And of all the monks the most important were those from ‘Scotia.’ In those days ‘Scotia’ was not Scotland it was Ireland, except for the North of Ireland, that was known as ‘Scotia.’ And the Irish monks were the teachers of Greek and Hebrew to Europe. They had the closest contact with Byzantium, with Armenia, and with Assyria, the Christian countries of that part of the world. And in their cemeteries you find that they had monks from those countries in their orders as well. So that the inscriptions in many areas will have inscriptions in languages that are anything but Gaelic. Their dedication, their work, everything they did, was done with such an intense dedication, especially the Irish monks, that they were the civilizers of Europe. 

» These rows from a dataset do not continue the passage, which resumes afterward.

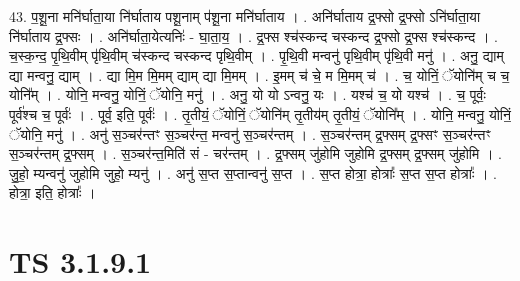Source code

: \documentclass[17pt]{extarticle}
\begin{document}
43. प॒शू॒ना मनि॑र्घाता॒या नि॑र्घाताय पशू॒नाम् प॑शू॒ना मनि॑र्घाताय । . अनि॑र्घाताय द्र॒फ्सो द्र॒फ्सो ऽनि॑र्घाता॒या नि॑र्घाताय द्र॒फ्सः । . अनि॑र्घाता॒येत्यनिः॑ - घा॒ता॒य॒ । . द्र॒फ्स श्च॑स्कन्द चस्कन्द द्र॒फ्सो द्र॒फ्स श्च॑स्कन्द । . च॒स्क॒न्द॒ पृ॒थि॒वीम् पृ॑थि॒वीम् च॑स्कन्द चस्कन्द पृथि॒वीम् । . पृ॒थि॒वी मन्वनु॑ पृथि॒वीम् पृ॑थि॒वी मनु॑ । . अनु॒ द्याम् द्या मन्वनु॒ द्याम् । . द्या मि॒म मि॒मम् द्याम् द्या मि॒मम् । . इ॒मम् च॑ चे॒ म मि॒मम् च॑ । . च॒ योनिं॒ ॅयोनि॑म् च च॒ योनि᳚म् । . योनि॒ मन्वनु॒ योनिं॒ ॅयोनि॒ मनु॑ । . अनु॒ यो यो ऽन्वनु॒ यः । . यश्च॑ च॒ यो यश्च॑ । . च॒ पूर्वः॒ पूर्व॑श्च च॒ पूर्वः॑ । . पूर्व॒ इति॒ पूर्वः॑ । . तृ॒तीयं॒ ॅयोनिं॒ ॅयोनि॑म् तृ॒तीय॑म् तृ॒तीयं॒ ॅयोनि᳚म् । . योनि॒ मन्वनु॒ योनिं॒ ॅयोनि॒ मनु॑ । . अनु॑ स॒ञ्चर॑न्तꣳ स॒ञ्चर॑न्त॒ मन्वनु॑ स॒ञ्चर॑न्तम् । . स॒ञ्चर॑न्तम् द्र॒फ्सम् द्र॒फ्सꣳ स॒ञ्चर॑न्तꣳ स॒ञ्चर॑न्तम् द्र॒फ्सम् । . स॒ञ्चर॑न्त॒मिति॑ सं - चर॑न्तम् । . द्र॒फ्सम् जु॑होमि जुहोमि द्र॒फ्सम् द्र॒फ्सम् जु॑होमि । . जु॒हो॒ म्यन्वनु॑ जुहोमि जुहो॒ म्यनु॑ । . अनु॑ स॒प्त स॒प्तान्वनु॑ स॒प्त । . स॒प्त होत्रा॒ होत्राः᳚ स॒प्त स॒प्त होत्राः᳚ । . होत्रा॒ इति॒ होत्राः᳚ । \newline
\pagebreak
{}

\section{ TS 3.1.9.1 }
\end{document}
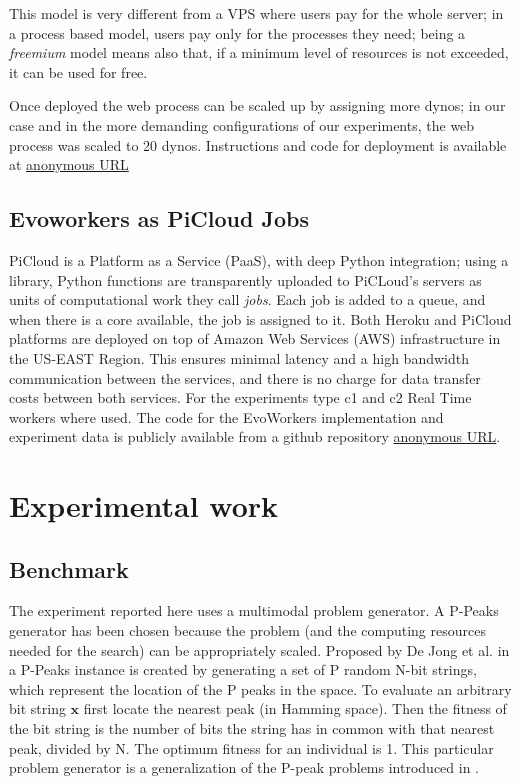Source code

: \documentclass{sig-alternate}
\begin{document}
This model is very different from a VPS where users pay for the
whole server; in a process based model, users pay only for the
processes they need; being a {\em freemium} model means also that, if
a minimum level of resources is not exceeded, it can be used for
free. 

Once deployed the web process can be scaled up by assigning more dynos;
in our case and in the more demanding configurations of our experiments, 
the web process was scaled to 20 dynos. Instructions and code for deployment 
is available at \url{anonymous URL} %



\subsection{Evoworkers as PiCloud Jobs}
PiCloud is a Platform as a Service (PaaS), with deep Python integration; 
using a library, Python functions are transparently uploaded to PiCLoud's 
servers as units of computational work they call \emph{jobs}. 
Each job is added to a queue, and when there is a core available, 
the job is assigned to it. Both Heroku and PiCloud 
platforms are deployed  on top of Amazon Web Services (AWS) 
infrastructure in the US-EAST Region. This ensures minimal 
latency and a high bandwidth communication between the services, 
and there is no charge for data transfer costs between both services.
For the experiments type c1 and c2 Real Time workers where used.  
The code for the EvoWorkers implementation and experiment data is publicly available 
from a github repository \url{anonymous URL}. 

\section{Experimental work}
\label{sec:experiments}
\subsection{Benchmark}
\label{ss:benchmark}
The experiment reported here uses a multimodal problem generator. A P-Peaks generator
has been chosen because the problem (and the computing resources needed for the search) 
can be appropriately scaled. Proposed by De Jong et al. in \cite{Jong:PS97} a
P-Peaks instance is created by generating a set of P random N-bit
strings, which represent the location of the P peaks in the space. To
evaluate an arbitrary bit string \begin{math} \mathbf{x} \end{math}
first locate the nearest peak (in Hamming space). Then the fitness of
the bit string is the number of bits the string has in common with
that nearest peak, divided by N. The optimum fitness for an individual
is 1. This particular problem generator is a generalization of the
P-peak problems introduced in \cite{Jong:1990}.            
\end{document}
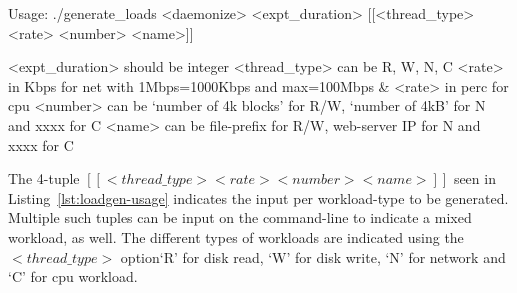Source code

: \begin{snippet}
Usage: ./generate_loads <daemonize> <expt_duration> [[<thread_type> <rate> <number> <name>]]

<expt_duration> should be integer
<thread_type> can be R, W, N, C
<rate> in Kbps for net with 1Mbps=1000Kbps and max=100Mbps & <rate> in perc for cpu
<number> can be `number of 4k blocks' for R/W, `number of 4kB' for N and xxxx for C
<name> can be file-prefix for R/W, web-server IP for N and xxxx for C
\end{snippet}

The 4-tuple $[[<thread\_type> <rate> <number> <name>]]$ seen in Listing~\ref{lst:loadgen-usage}
indicates the input per workload-type to be generated. Multiple such tuples can be input
on the command-line to indicate a mixed workload, as well. The different types of workloads
are indicated using the $<thread\_type>$ option\textemdash{}`R' for disk read, `W' for disk write, 
`N' for network and `C' for cpu workload.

Now, in the text I quote on page 129, the kind of work they did as they copied manuscripts of the Bible. You wonder how anyone with the naked eye could do the work they did. Page 129, the second paragraph. 

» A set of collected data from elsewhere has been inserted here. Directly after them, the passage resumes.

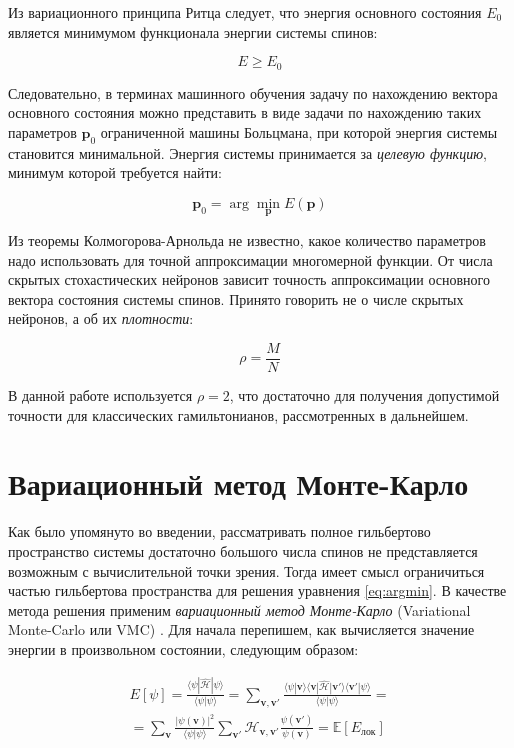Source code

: Из вариационного принципа Ритца следует, что энергия основного состояния $E_0$ является минимумом функционала энергии системы спинов:

\begin{equation*}    
E\geqslant E_0
\end{equation*}

Следовательно, в терминах машинного обучения задачу по нахождению вектора основного состояния 
можно представить в виде задачи по нахождению таких параметров $ \mathbf{p}_0 $ ограниченной машины Больцмана, при которой энергия системы становится минимальной. Энергия системы принимается за \textit{целевую функцию}, минимум которой требуется найти:

\begin{equation}\label{eq:argmin}  
\mathbf{p}_0=\arg\min_{\mathbf{p}}E(\mathbf{p})
\end{equation}

Из теоремы Колмогорова-Арнольда не известно, какое количество параметров надо использовать для точной аппроксимации многомерной функции.
От числа скрытых стохастических нейронов зависит точность аппроксимации основного вектора состояния системы спинов.
Принято говорить не о числе скрытых нейронов, а об их \textit{плотности}:

\[
\rho=\frac{M}{N}
\]

В данной работе используется $\rho=2$, что достаточно для получения допустимой точности для классических гамильтонианов, рассмотренных в дальнейшем.

\section{Вариационный метод Монте-Карло}

Как было упомянуто во введении, рассматривать полное гильбертово пространство системы достаточно большого числа спинов не представляется возможным с вычислительной точки зрения.
Тогда имеет смысл ограничиться частью гильбертова пространства для решения уравнения \eqref{eq:argmin}.
В качестве метода решения применим \textit{вариационный метод Монте-Карло} (Variational Monte-Carlo или VMC) \cite{mcmillan1965ground}.
Для начала перепишем, как вычисляется значение энергии в произвольном состоянии, следующим образом:

\begin{multline}\label{eq:expectenergy}
E[\psi]=\frac{\langle \psi | \hat{\mathcal{H}} | \psi \rangle}{\langle \psi | \psi \rangle}
=\sum_{\mathbf{v}, \mathbf{v}'} \frac{\langle \psi |\mathbf{v} \rangle \langle \mathbf{v}|\hat{\mathcal{H}}| \mathbf{v}'\rangle \langle\mathbf{v}'|\psi \rangle}{\langle \psi | \psi \rangle}=\\
=\sum_{\mathbf{v}}\frac{|\psi(\mathbf{v})|^2}{\langle \psi | \psi \rangle}\sum_{\mathbf{v}'}\mathcal{H}_{\mathbf{v},\mathbf{v}'}\frac{\psi(\mathbf{v}')}{\psi(\mathbf{v})}=
\mathbb{E}[E_{\text{лок}}]
\end{multline}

“The illuminated manuscripts of Ireland, especially the Book of Kells, were without equal in the Western world. The fine and accurate detail is such that a tradition arose that angels did the work [Because later generations said how could a human being do such detailed and fine work?! - RJR]. J.O. Westwood has said of one manuscript, 

‘I have counted in a small space, measuring scarcely three-quarters of an inch by less dian half an inch in width… [now, that’s less than the upper part of your thumb], not fewer than one hundred and fifty-eight interlacements of a slender ribbon-pattern, formed of white lines edged by black ones upon a black ground.’” 3

Now, consider the eyesight and the fine hand required to do that. This was the kind of thing that these Irish monks were doing. They brought a mastery to everything; whether it was teaching, whether it was missionary work, or whether it was the artwork in their manuscripts. It was almost unbelievable in its character. 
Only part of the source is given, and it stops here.